In reality, the process tends to stand and fall at the inflation stage even if each element of the process can cause problems for tubeless initiates.
For me, the Holy Grail is to seat a tubeless tyre on its beads with just a track pump. I don’t have any good reason to say that, it’s just satisfying to be able to. More often than not though, a tubeless tyres needs a little extra help.
Some people swear by the ‘inflate with inner tube, leave for a period of time and then remove the tube’ approach. This has its merits but its the ‘leave for a period of time’ part which can sometimes frustrate, especially if I’m particularly enthusiastic to get riding.
Other people have access to a compressor to blast the tyres onto the bead. This is the Apple iPhone of the tubeless world and has many advantages – shear grunt being the most obvious – but it lacks a certain portability if you are on a multi day trip and feel you may need to swap tyres at some point. It’s also a rather expensive sledgehammer for this particular nut.
Another option is the combined track pump and charge tank approach – like the Bontrager Tubeless Ready pump. This offers an all-in-one solution and adds portability to the mix but is not necessarily a cheap option, especially if you already have a track pump.
The BETO JetAir Tubeless Tyre Tank
Which is where the BETO JetAir Tubeless Tyre Tank and Inflator comes in. I stumbled across this product last year and have had it sitting in my garage for occassional use since around last April.
It’s seen enough use for me to value it as one of those items that makes my tubeless life that bit easier (even with my WTB ST i25 tubeless experience, seating the bead was not a problem).
At the time I picked this bright (very bright!) red beast up for just £37 online from Tredz. It’s a solid product and where normally I would be suspicious of anything that wins a Design Award, in this case I think it was well deserved.
The BETO JetAir splits the difference between cost and portability that a combined pump and charge tank provides, at the expense of a minor amount of faff in comparison.
To use, simply attach your existing track pump to charge the air tank (if you can get all the way to 160psi, kudos!).

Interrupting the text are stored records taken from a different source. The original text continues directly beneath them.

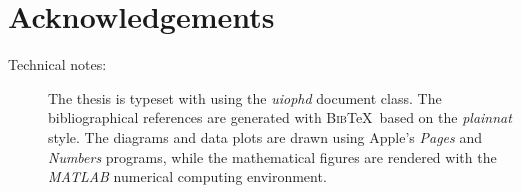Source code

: \chapter*{Acknowledgements}





\null
\vfill
\begin{description}
\item [Technical notes: ] The thesis is typeset with \LaTeXe using the \textit{uiophd} document class. The bibliographical references are generated with \textsc{Bib}\negthinspace\TeX \  based on the \textit{plainnat} style. The diagrams and data plots are drawn using Apple's \textit{Pages} and \textit{Numbers} programs, while the mathematical figures are rendered with the \textit{MATLAB} numerical computing environment.
\end{description}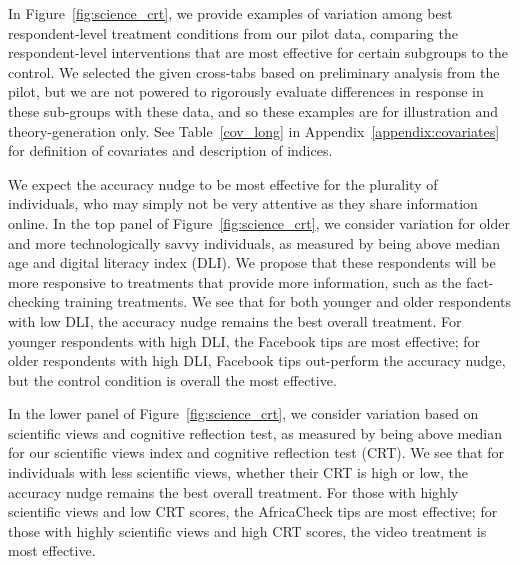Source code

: \documentclass[letterpaper, 12pt, parskip=full,DIV=10]{scrartcl}
\begin{document}


{In Figure}~\ref{fig:science_crt}{, we provide examples of variation among best respondent-level treatment conditions from our pilot data, comparing the respondent-level interventions that are most effective for certain subgroups to the control. We selected the given cross-tabs based on preliminary analysis from the pilot, but we are not powered to rigorously evaluate differences in response in these sub-groups with these data, and so these examples are for illustration and theory-generation only. See Table}~\ref{cov_long} {in Appendix}~\ref{appendix:covariates} {for definition of covariates and description of indices. }

{We expect the accuracy nudge to be most effective for the plurality of individuals, who may simply not be very attentive as they share information online.} {In the top panel of Figure}~\ref{fig:science_crt}{, we consider variation for older and more technologically savvy individuals, as measured by being above median age and digital literacy index (DLI). We propose that these respondents will be more responsive to treatments that provide more information, such as the fact-checking training treatments. We see that for both younger and older respondents with low DLI, the accuracy nudge remains the best overall treatment. For younger respondents with high DLI, the Facebook tips are most effective; for older respondents with high DLI, Facebook tips out-perform the accuracy nudge, but the control condition is overall the most effective. }

{In the lower panel of Figure}~\ref{fig:science_crt}{, we consider variation based on scientific views and cognitive reflection test, as measured by being above median for our scientific views index and cognitive reflection test (CRT). We see that for individuals with less scientific views, whether their CRT is high or low, the accuracy nudge remains the best overall treatment. For those with highly scientific views and low CRT scores, the AfricaCheck tips are most effective; for those with highly scientific views and high CRT scores, the video treatment is most effective. }
\end{document}
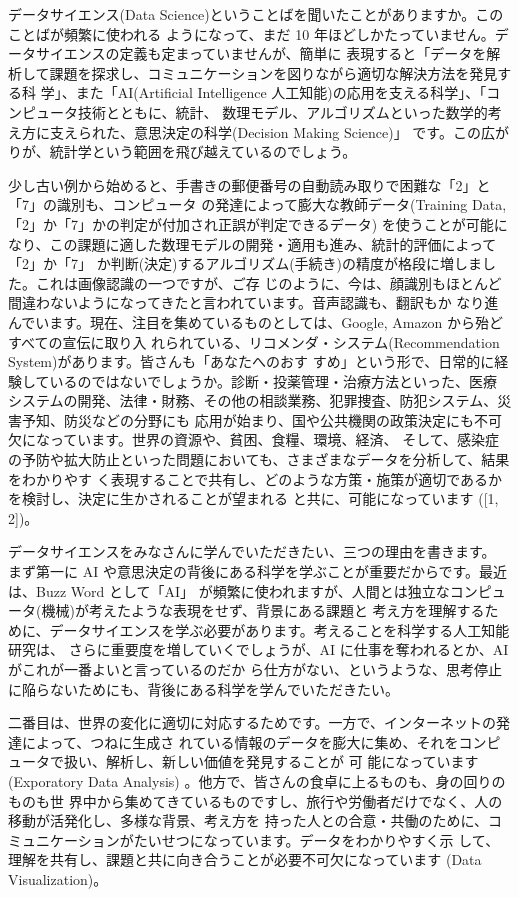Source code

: \documentclass[
]{book}
\theoremstyle{definition}
\theoremstyle{definition}
\theoremstyle{definition}
\theoremstyle{definition}
\theoremstyle{remark}
\begin{document}
データサイエンス(Data Science)ということばを聞いたことがありますか。このことばが頻繁に使われる ようになって、まだ 10 年ほどしかたっていません。データサイエンスの定義も定まっていませんが、簡単に 表現すると「データを解析して課題を探求し、コミュニケーションを図りながら適切な解決方法を発見する科 学」、また「AI(Artificial Intelligence 人工知能)の応用を支える科学」、「コンピュータ技術とともに、統計、 数理モデル、アルゴリズムといった数学的考え方に支えられた、意思決定の科学(Decision Making Science)」 です。この広がりが、統計学という範囲を飛び越えているのでしょう。

少し古い例から始めると、手書きの郵便番号の自動読み取りで困難な「2」と「7」の識別も、コンピュータ の発達によって膨大な教師データ(Training Data,「2」か「7」かの判定が付加され正誤が判定できるデータ) を使うことが可能になり、この課題に適した数理モデルの開発・適用も進み、統計的評価によって「2」か「7」 か判断(決定)するアルゴリズム(手続き)の精度が格段に増しました。これは画像認識の一つですが、ご存 じのように、今は、顔識別もほとんど間違わないようになってきたと言われています。音声認識も、翻訳もか なり進んでいます。現在、注目を集めているものとしては、Google, Amazon から殆どすべての宣伝に取り入 れられている、リコメンダ・システム(Recommendation System)があります。皆さんも「あなたへのおす すめ」という形で、日常的に経験しているのではないでしょうか。診断・投薬管理・治療方法といった、医療 システムの開発、法律・財務、その他の相談業務、犯罪捜査、防犯システム、災害予知、防災などの分野にも 応用が始まり、国や公共機関の政策決定にも不可欠になっています。世界の資源や、貧困、食糧、環境、経済、 そして、感染症の予防や拡大防止といった問題においても、さまざまなデータを分析して、結果をわかりやす く表現することで共有し、どのような方策・施策が適切であるかを検討し、決定に生かされることが望まれる と共に、可能になっています ({[}1, 2{]})。

データサイエンスをみなさんに学んでいただきたい、三つの理由を書きます。
まず第一に AI や意思決定の背後にある科学を学ぶことが重要だからです。最近は、Buzz Word として「AI」 が頻繁に使われますが、人間とは独立なコンピュータ(機械)が考えたような表現をせず、背景にある課題と 考え方を理解するために、データサイエンスを学ぶ必要があります。考えることを科学する人工知能研究は、 さらに重要度を増していくでしょうが、AI に仕事を奪われるとか、AI がこれが一番よいと言っているのだか ら仕方がない、というような、思考停止に陥らないためにも、背後にある科学を学んでいただきたい。

二番目は、世界の変化に適切に対応するためです。一方で、インターネットの発達によって、つねに生成さ れている情報のデータを膨大に集め、それをコンピュータで扱い、解析し、新しい価値を発見することが 可 能になっています (Exporatory Data Analysis) 。他方で、皆さんの食卓に上るものも、身の回りのものも世
界中から集めてきているものですし、旅行や労働者だけでなく、人の移動が活発化し、多様な背景、考え方を 持った人との合意・共働のために、コミュニケーションがたいせつになっています。データをわかりやすく示 して、理解を共有し、課題と共に向き合うことが必要不可欠になっています (Data Visualization)。
\end{document}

I find 140-150psi is sufficient in most cases.
Once pressurised, you attach the Schrader/Presta head to your usual tyre valve on the wheel and release the lever on the side of the tank. You should find that your tyre pops quickly onto the wheel rim.

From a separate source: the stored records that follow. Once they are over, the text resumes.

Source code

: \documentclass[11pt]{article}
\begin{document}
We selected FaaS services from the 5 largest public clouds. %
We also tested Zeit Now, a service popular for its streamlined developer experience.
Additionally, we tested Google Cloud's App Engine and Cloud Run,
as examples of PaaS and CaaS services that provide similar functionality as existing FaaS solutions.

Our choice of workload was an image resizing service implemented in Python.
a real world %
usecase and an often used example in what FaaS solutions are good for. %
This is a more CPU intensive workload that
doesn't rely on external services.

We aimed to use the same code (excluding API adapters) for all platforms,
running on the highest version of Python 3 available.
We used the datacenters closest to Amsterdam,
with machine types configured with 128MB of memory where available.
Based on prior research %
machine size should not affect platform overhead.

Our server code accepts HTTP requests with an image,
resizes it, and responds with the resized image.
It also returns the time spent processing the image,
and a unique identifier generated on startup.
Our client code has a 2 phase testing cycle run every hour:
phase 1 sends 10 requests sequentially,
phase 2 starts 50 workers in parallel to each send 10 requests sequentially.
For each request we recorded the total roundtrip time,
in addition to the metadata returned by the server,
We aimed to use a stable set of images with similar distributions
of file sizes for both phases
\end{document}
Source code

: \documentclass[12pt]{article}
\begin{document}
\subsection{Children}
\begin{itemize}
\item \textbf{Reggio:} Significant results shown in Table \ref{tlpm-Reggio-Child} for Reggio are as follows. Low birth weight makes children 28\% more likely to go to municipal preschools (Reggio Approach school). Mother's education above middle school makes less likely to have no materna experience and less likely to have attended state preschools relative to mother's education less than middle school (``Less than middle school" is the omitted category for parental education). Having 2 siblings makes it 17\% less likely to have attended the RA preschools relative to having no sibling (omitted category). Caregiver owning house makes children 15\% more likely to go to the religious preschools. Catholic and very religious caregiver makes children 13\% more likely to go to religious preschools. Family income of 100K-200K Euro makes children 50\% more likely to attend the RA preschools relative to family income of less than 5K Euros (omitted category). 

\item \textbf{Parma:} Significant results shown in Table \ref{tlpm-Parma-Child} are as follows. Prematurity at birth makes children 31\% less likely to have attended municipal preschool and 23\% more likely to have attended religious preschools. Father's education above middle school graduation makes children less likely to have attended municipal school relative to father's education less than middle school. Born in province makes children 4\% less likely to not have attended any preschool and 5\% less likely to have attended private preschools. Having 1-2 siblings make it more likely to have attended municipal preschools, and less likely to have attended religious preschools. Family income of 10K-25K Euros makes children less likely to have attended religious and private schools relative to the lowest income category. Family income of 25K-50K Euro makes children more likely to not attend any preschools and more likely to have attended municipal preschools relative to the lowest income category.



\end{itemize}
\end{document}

I tend to start the release a little slowly and increase the flow as I see fit. I also usually remove the valve core to aid the ingress to the tyre – once the tyre has seated I have to do this anyway because I need to put the sealant in. I don’t try and seat a tyre with sealant in situ; and I don’t think that needs much explanation!

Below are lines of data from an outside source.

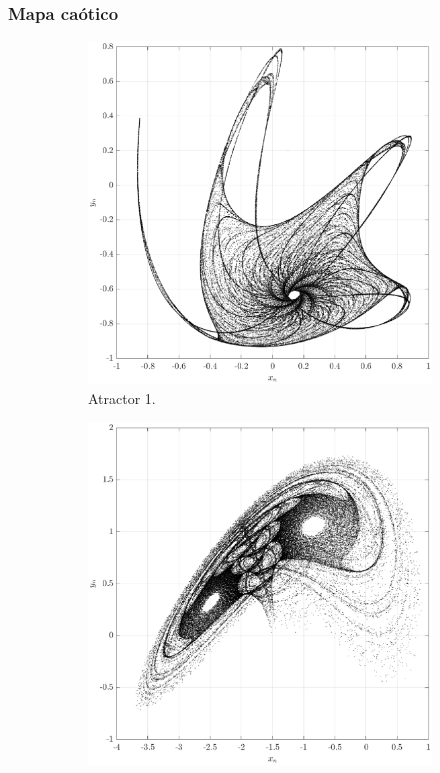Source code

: \documentclass[10pt]{beamer}
\begin{document}
\begin{frame}
    \frametitle{Mapa caótico}
	\begin{figure}[hbtp]
            \centering
            \caption{Diferentes atractores caóticos del mapa bidimensional $A_{1}$ y $A_{2}$.} 
            \begin{subfigure}[b]{0.475\textwidth}
                \centering
                \includegraphics[width=\textwidth,trim=70 0 70 0,clip]{G1_map1}
                \caption{Atractor 1.}    
                \label{fig:mapa_1}
            \end{subfigure}
            \hfill
            \begin{subfigure}[b]{0.475\textwidth}  
                \centering 
                \includegraphics[width=\textwidth,trim=70 0 70 0,clip]{G2_map2}

\end{subfigure}
\end{figure}
\end{frame}
\end{document}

Overall, it’s done the trick for me each time. If you have less than 140psi it can sometimes fail first time but that depends on the tyre and wheel combo really. I’ve seated road and MTB tyres of varying volumes and no problems so far.
I like the fact it’s a solid bit of kit – the top carry handle is sturdy and the whole thing feels like it will last years. It’s also nice to know there’s a relief valve under the base. In theory you could charge the tank and use it as a reservoir for topping up tyres too (saves a bit of impromptu pumping) but personally I prefer to leave it unpressurised until I need it.
The only downside is it creates a little extra garage clutter (and I have a lot of that!) and needs a little extra space in the car if I need to take it on a road trip.
As a good value tubeless tyre seating option, I’d recommend it.